The budget says the government will build a new Medowie high school, but does not provide spending figures in forward estimates.

The government has assigned the Newcastle High School redevelopment $31 million in 2023-24, the Hunter River High School upgrade $23 million and Irrawang High School $10.5 million, though all three significantly underspent their 2022-23 allocations.

The Mandalong Road upgrade at Morisset will receive $4.8 million in state and federal funds this financial year, but a cost blowout of up to $46 million remains unresolved.

The 11-kilometre Nelson Bay Road duplication is marked for "continued planning" but no concrete budget allocations.

The budget does not mention the Resources for Regions Fund, which has distributed $560 million to mining-affected regional councils since 2012 and offered $140 million in its most recent round.

But it confirms the former statewide Regional Growth Fund has morphed into the $350 million Regional Development Trust Fund and expands two regional road funds by more than $700 million, partly by reassigning money from a defunct regional road reclassification program that achieved little.

The government says it will address social and affordable housing shortfalls, and the lack of housing supply in general, with a series of programs, though they fall short of what some housing providers have recommended.

The $2.2 billion Housing and Infrastructure Plan includes $1.5 billion for more roads, parks, hospitals and schools to support housing construction in Sydney, the Lower Hunter, Central Coast and Illawarra and another $400 million from the Restart NSW fund for infrastructure across the state.

Mr Mookhey said publicly owned housing developer Landcom would be thrust back into the property market as a symbol of the government's appetite for more housing development, though its construction targets were modest.

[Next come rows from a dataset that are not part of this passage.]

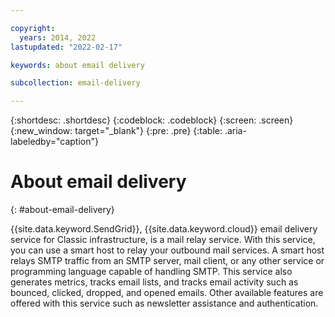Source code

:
 ```yaml
---

copyright:
  years: 2014, 2022
lastupdated: "2022-02-17"

keywords: about email delivery

subcollection: email-delivery

---
```

{:shortdesc: .shortdesc}
{:codeblock: .codeblock}
{:screen: .screen}
{:new_window: target="_blank"}
{:pre: .pre}
{:table: .aria-labeledby="caption"}

# About email delivery
{: #about-email-delivery}

{{site.data.keyword.SendGrid}}, {{site.data.keyword.cloud}} email delivery service for Classic infrastructure, is a mail relay service. With this service, you can use a smart host to relay your outbound mail services. A smart host relays SMTP traffic from an SMTP server, mail client, or any other service or programming language capable of handling SMTP. This service also generates metrics, tracks email lists, and tracks email activity such as bounced, clicked, dropped, and opened emails. Other available features are offered with this service such as newsletter assistance and authentication.
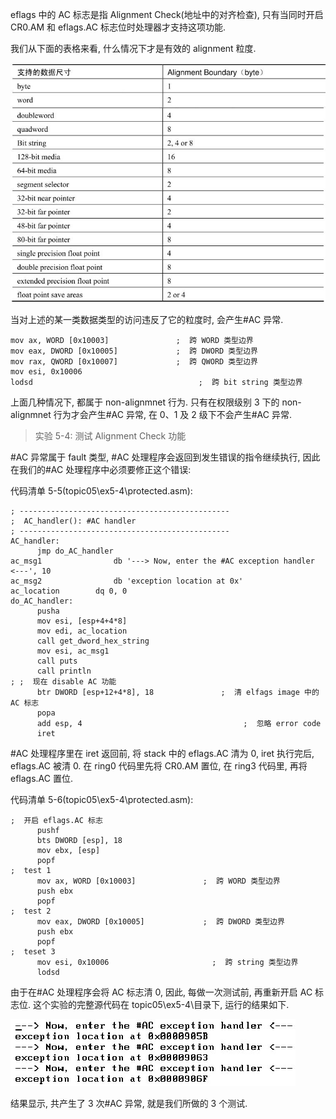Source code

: 
<!-- @import "[TOC]" {cmd="toc" depthFrom=1 depthTo=6 orderedList=false} -->

<!-- code_chunk_output -->



<!-- /code_chunk_output -->

eflags 中的 AC 标志是指 Alignment Check(地址中的对齐检查), 只有当同时开启 CR0.AM 和 eflags.AC 标志位时处理器才支持这项功能.

我们从下面的表格来看, 什么情况下才是有效的 alignment 粒度.

![config](./images/13.png)

当对上述的某一类数据类型的访问违反了它的粒度时, 会产生#AC 异常.

```assembly
mov ax, WORD [0x10003]               ;  跨 WORD 类型边界
mov eax, DWORD [0x10005]             ;  跨 DWORD 类型边界
mov rax, QWORD [0x10007]             ;  跨 QWORD 类型边界
mov esi, 0x10006
lodsd                                     ;  跨 bit string 类型边界
```

上面几种情况下, 都属于 non-alignmnet 行为. 只有在权限级别 3 下的 non-alignmnet 行为才会产生#AC 异常, 在 0、1 及 2 级下不会产生#AC 异常.

>实验 5-4: 测试 Alignment Check 功能

\#AC 异常属于 fault 类型, #AC 处理程序会返回到发生错误的指令继续执行, 因此在我们的#AC 处理程序中必须要修正这个错误:

代码清单 5-5(topic05\ex5-4\protected.asm):

```assembly
; -----------------------------------------------
;  AC_handler(): #AC handler
; -----------------------------------------------
AC_handler:
      jmp do_AC_handler
ac_msg1                db '---> Now, enter the #AC exception handler <---', 10
ac_msg2                db 'exception location at 0x'
ac_location        dq 0, 0
do_AC_handler:
      pusha
      mov esi, [esp+4+4*8]
      mov edi, ac_location
      call get_dword_hex_string
      mov esi, ac_msg1
      call puts
      call println
; ;  现在 disable AC 功能
      btr DWORD [esp+12+4*8], 18               ;  清 elfags image 中的 AC 标志
      popa
      add esp, 4                                    ;  忽略 error code
      iret
```

\#AC 处理程序里在 iret 返回前, 将 stack 中的 eflags.AC 清为 0, iret 执行完后, eflags.AC 被清 0. 在 ring0 代码里先将 CR0.AM 置位, 在 ring3 代码里, 再将 eflags.AC 置位.

代码清单 5-6(topic05\ex5-4\protected.asm):

```assembly
;  开启 eflags.AC 标志
      pushf
      bts DWORD [esp], 18
      mov ebx, [esp]
      popf
;  test 1
      mov ax, WORD [0x10003]               ;  跨 WORD 类型边界
      push ebx
      popf
;  test 2
      mov eax, DWORD [0x10005]             ;  跨 DWORD 类型边界
      push ebx
      popf
;  teset 3
      mov esi, 0x10006                       ;  跨 string 类型边界
      lodsd
```

由于在#AC 处理程序会将 AC 标志清 0, 因此, 每做一次测试前, 再重新开启 AC 标志位. 这个实验的完整源代码在 topic05\ex5-4\目录下, 运行的结果如下.

![config](./images/14.png)

结果显示, 共产生了 3 次#AC 异常, 就是我们所做的 3 个测试.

The budget says $610.1 million from the federal government under the Social Housing Accelerator Agreement will "deliver a permanent increase" of about 1500 social housing dwellings over the next five years in partnership with community housing providers.

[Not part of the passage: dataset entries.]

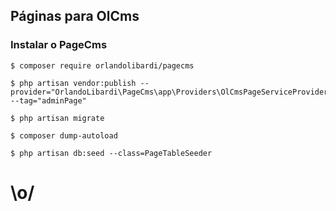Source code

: ## Páginas para OlCms

### Instalar o PageCms

```console
$ composer require orlandolibardi/pagecms
```
```console
$ php artisan vendor:publish --provider="OrlandoLibardi\PageCms\app\Providers\OlCmsPageServiceProvider" --tag="adminPage"
```
```console
$ php artisan migrate
```
```console
$ composer dump-autoload
```
```console
$ php artisan db:seed --class=PageTableSeeder
```

# \o/



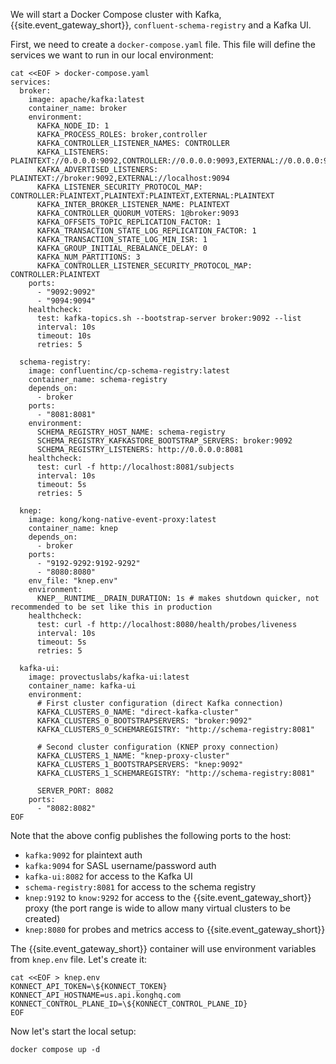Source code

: We will start a Docker Compose cluster with Kafka, {{site.event_gateway_short}}, `confluent-schema-registry` and a Kafka UI.

First, we need to create a `docker-compose.yaml` file. This file will define the services we want to run in our local environment:

```shell
cat <<EOF > docker-compose.yaml
services:
  broker:
    image: apache/kafka:latest
    container_name: broker
    environment:
      KAFKA_NODE_ID: 1
      KAFKA_PROCESS_ROLES: broker,controller
      KAFKA_CONTROLLER_LISTENER_NAMES: CONTROLLER
      KAFKA_LISTENERS: PLAINTEXT://0.0.0.0:9092,CONTROLLER://0.0.0.0:9093,EXTERNAL://0.0.0.0:9094
      KAFKA_ADVERTISED_LISTENERS: PLAINTEXT://broker:9092,EXTERNAL://localhost:9094
      KAFKA_LISTENER_SECURITY_PROTOCOL_MAP: CONTROLLER:PLAINTEXT,PLAINTEXT:PLAINTEXT,EXTERNAL:PLAINTEXT
      KAFKA_INTER_BROKER_LISTENER_NAME: PLAINTEXT
      KAFKA_CONTROLLER_QUORUM_VOTERS: 1@broker:9093
      KAFKA_OFFSETS_TOPIC_REPLICATION_FACTOR: 1
      KAFKA_TRANSACTION_STATE_LOG_REPLICATION_FACTOR: 1
      KAFKA_TRANSACTION_STATE_LOG_MIN_ISR: 1
      KAFKA_GROUP_INITIAL_REBALANCE_DELAY: 0
      KAFKA_NUM_PARTITIONS: 3
      KAFKA_CONTROLLER_LISTENER_SECURITY_PROTOCOL_MAP: CONTROLLER:PLAINTEXT
    ports:
      - "9092:9092"
      - "9094:9094"
    healthcheck:
      test: kafka-topics.sh --bootstrap-server broker:9092 --list
      interval: 10s
      timeout: 10s
      retries: 5

  schema-registry:
    image: confluentinc/cp-schema-registry:latest
    container_name: schema-registry
    depends_on:
      - broker
    ports:
      - "8081:8081"
    environment:
      SCHEMA_REGISTRY_HOST_NAME: schema-registry
      SCHEMA_REGISTRY_KAFKASTORE_BOOTSTRAP_SERVERS: broker:9092
      SCHEMA_REGISTRY_LISTENERS: http://0.0.0.0:8081
    healthcheck:
      test: curl -f http://localhost:8081/subjects
      interval: 10s
      timeout: 5s
      retries: 5

  knep:
    image: kong/kong-native-event-proxy:latest
    container_name: knep
    depends_on:
      - broker
    ports:
      - "9192-9292:9192-9292"
      - "8080:8080"
    env_file: "knep.env"
    environment:
      KNEP__RUNTIME__DRAIN_DURATION: 1s # makes shutdown quicker, not recommended to be set like this in production 
    healthcheck:
      test: curl -f http://localhost:8080/health/probes/liveness
      interval: 10s
      timeout: 5s
      retries: 5

  kafka-ui:
    image: provectuslabs/kafka-ui:latest
    container_name: kafka-ui
    environment:
      # First cluster configuration (direct Kafka connection)
      KAFKA_CLUSTERS_0_NAME: "direct-kafka-cluster"
      KAFKA_CLUSTERS_0_BOOTSTRAPSERVERS: "broker:9092"
      KAFKA_CLUSTERS_0_SCHEMAREGISTRY: "http://schema-registry:8081"

      # Second cluster configuration (KNEP proxy connection)
      KAFKA_CLUSTERS_1_NAME: "knep-proxy-cluster"
      KAFKA_CLUSTERS_1_BOOTSTRAPSERVERS: "knep:9092"
      KAFKA_CLUSTERS_1_SCHEMAREGISTRY: "http://schema-registry:8081"
      
      SERVER_PORT: 8082
    ports:
      - "8082:8082"
EOF
```

Note that the above config publishes the following ports to the host:

- `kafka:9092` for plaintext auth
- `kafka:9094` for SASL username/password auth
- `kafka-ui:8082` for access to the Kafka UI
- `schema-registry:8081` for access to the schema registry
- `knep:9192` to `know:9292` for access to the {{site.event_gateway_short}} proxy (the port range is wide to allow many virtual clusters to be created)
- `knep:8080` for probes and metrics access to {{site.event_gateway_short}}

The {{site.event_gateway_short}} container will use environment variables from `knep.env` file. Let's create it:
```shell
cat <<EOF > knep.env
KONNECT_API_TOKEN=\${KONNECT_TOKEN}
KONNECT_API_HOSTNAME=us.api.konghq.com
KONNECT_CONTROL_PLANE_ID=\${KONNECT_CONTROL_PLANE_ID}
EOF
```

Now let's start the local setup:
```shell
docker compose up -d
```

The waiting list for social housing in the Hunter alone is 4500.

In the energy sector, the government will raise coal royalties by an estimated $2.7 billion over the next four years, use $1 billion to establish an Energy Security Corporation to invest in storage and firming projects and spend $804 million on transmission lines to connect renewable energy zones with the grid sooner in the Hunter and other parts of the state.

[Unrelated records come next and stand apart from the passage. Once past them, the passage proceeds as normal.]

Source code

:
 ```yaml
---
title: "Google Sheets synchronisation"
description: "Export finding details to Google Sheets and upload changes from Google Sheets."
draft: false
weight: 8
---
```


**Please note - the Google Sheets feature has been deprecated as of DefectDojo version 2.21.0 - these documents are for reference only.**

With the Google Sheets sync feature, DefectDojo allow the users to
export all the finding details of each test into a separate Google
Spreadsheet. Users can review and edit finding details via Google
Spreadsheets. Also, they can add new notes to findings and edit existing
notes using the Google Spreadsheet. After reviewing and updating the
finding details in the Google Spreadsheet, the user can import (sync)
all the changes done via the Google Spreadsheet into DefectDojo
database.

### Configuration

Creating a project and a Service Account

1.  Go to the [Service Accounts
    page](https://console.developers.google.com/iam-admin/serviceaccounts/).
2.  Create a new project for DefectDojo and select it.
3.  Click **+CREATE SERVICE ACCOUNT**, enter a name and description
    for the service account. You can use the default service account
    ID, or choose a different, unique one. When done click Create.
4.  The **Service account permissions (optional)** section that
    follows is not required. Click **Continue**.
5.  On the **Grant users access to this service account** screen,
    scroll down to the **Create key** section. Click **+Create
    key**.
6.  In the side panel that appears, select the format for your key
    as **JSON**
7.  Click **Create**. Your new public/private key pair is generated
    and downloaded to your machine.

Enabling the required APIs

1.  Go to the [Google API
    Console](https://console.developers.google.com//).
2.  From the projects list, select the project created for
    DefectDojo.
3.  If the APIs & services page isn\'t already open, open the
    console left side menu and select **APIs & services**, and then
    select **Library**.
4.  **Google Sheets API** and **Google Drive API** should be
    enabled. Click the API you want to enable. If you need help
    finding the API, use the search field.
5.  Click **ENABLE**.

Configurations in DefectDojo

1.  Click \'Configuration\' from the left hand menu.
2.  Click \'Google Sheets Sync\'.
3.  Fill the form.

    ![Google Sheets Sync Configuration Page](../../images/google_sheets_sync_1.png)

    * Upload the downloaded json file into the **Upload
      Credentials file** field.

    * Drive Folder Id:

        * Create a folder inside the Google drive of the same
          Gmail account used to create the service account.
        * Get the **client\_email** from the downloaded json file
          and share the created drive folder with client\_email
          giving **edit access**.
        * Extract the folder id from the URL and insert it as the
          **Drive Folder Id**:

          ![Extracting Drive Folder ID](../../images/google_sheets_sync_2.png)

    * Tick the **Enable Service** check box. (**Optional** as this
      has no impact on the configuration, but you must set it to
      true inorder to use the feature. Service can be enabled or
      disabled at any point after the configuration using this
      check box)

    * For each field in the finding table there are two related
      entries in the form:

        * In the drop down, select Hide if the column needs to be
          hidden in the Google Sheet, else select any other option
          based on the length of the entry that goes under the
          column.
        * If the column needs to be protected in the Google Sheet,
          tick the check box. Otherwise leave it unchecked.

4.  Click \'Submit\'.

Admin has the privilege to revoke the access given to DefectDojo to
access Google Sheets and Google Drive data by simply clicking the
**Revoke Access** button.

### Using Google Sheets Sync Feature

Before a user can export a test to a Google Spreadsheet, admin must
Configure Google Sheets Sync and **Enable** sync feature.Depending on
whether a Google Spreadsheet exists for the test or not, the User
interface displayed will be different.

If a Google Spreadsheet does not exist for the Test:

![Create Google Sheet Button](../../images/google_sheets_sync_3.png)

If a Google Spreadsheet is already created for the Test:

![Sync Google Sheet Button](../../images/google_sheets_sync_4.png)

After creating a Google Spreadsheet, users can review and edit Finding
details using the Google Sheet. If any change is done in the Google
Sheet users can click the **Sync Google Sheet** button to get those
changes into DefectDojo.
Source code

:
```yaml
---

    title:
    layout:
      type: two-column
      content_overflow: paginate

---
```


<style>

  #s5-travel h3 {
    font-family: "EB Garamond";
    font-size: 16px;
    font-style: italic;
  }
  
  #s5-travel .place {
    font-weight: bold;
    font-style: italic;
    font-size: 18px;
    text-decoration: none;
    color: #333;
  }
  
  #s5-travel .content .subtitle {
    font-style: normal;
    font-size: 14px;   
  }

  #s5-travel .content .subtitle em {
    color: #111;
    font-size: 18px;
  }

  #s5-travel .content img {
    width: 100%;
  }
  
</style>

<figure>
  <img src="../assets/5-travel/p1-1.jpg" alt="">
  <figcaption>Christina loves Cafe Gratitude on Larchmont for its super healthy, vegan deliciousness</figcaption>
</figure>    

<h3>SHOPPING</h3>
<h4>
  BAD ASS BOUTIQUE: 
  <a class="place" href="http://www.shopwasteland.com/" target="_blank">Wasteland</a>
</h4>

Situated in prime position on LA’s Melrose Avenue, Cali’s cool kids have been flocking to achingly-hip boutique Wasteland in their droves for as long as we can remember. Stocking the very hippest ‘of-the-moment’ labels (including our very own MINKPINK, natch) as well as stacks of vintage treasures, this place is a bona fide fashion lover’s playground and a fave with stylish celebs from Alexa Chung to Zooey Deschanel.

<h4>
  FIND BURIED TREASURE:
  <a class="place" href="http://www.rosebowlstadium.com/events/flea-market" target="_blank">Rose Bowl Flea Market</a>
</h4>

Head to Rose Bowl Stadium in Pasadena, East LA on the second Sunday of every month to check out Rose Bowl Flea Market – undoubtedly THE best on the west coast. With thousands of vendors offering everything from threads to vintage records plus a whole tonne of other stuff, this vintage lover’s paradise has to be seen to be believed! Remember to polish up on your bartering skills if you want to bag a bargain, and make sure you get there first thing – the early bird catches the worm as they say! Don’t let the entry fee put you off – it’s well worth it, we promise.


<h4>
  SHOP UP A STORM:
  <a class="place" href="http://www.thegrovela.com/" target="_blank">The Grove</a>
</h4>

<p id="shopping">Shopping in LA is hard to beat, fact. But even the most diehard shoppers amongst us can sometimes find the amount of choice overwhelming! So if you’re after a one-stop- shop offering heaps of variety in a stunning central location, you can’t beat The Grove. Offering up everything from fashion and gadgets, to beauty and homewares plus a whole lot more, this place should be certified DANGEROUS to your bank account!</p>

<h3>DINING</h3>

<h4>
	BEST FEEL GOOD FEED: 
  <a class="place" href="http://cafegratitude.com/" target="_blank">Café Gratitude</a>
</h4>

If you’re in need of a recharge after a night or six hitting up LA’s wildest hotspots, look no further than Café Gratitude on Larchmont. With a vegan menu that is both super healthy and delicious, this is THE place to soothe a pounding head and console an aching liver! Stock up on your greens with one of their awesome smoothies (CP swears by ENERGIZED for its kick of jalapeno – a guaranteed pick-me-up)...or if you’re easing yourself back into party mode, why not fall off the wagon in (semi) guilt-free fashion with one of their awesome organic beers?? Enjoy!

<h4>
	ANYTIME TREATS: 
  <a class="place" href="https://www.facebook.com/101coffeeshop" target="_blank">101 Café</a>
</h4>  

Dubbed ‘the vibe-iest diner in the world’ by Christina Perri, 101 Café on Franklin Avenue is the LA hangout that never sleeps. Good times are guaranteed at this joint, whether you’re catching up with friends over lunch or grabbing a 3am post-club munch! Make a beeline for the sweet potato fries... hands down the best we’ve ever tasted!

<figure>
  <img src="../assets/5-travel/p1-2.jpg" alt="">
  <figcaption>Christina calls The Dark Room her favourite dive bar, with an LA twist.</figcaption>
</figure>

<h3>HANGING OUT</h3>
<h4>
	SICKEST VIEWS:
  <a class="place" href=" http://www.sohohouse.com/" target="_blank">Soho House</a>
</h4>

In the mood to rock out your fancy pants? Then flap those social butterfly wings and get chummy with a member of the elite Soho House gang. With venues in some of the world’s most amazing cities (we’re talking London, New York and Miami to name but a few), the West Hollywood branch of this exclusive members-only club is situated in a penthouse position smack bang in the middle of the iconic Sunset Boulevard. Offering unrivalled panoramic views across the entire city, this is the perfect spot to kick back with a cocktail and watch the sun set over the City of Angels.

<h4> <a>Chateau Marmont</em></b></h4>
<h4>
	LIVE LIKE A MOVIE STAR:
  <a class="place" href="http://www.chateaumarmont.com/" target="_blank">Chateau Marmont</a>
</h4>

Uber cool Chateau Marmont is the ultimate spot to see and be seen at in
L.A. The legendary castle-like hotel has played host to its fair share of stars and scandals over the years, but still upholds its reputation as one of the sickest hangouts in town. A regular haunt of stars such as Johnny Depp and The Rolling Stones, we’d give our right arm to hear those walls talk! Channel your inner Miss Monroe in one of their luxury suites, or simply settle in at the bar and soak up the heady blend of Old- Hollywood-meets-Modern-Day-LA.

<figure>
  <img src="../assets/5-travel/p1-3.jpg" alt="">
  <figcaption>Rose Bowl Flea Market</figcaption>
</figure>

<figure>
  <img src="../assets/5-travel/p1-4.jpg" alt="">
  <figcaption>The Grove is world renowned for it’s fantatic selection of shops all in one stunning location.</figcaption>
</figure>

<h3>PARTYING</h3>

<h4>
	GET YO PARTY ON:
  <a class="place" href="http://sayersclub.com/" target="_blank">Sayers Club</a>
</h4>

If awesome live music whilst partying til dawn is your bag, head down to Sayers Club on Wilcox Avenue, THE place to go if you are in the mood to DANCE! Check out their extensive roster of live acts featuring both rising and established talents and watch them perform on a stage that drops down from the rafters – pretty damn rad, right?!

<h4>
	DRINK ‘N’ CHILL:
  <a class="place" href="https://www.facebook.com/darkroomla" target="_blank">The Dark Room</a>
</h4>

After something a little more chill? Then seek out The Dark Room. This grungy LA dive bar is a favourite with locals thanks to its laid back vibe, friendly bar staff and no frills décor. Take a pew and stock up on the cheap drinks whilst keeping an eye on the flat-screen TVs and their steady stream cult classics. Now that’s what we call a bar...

Mr Mookhey said the new government's first budget was targeted at providing pay rises to teachers, nurses and other public servants and bringing down rapidly escalating debt repayments.

"Despite our wealth, many people within our state are struggling to pay for essentials like transport, energy, and housing," the Treasurer said in his budget pitch.

"NSW confronts these challenges at a time when the former Liberal government had continued pandemic-level spending well after it was needed.

"Before this budget, NSW debt was projected to reach $188.2 billion by 2026, and higher interest rates are making many NSW debt repayments more expensive, limiting our ability to pay for important programs.

"In this budget, we reckon with these challenges and begin the rebuild."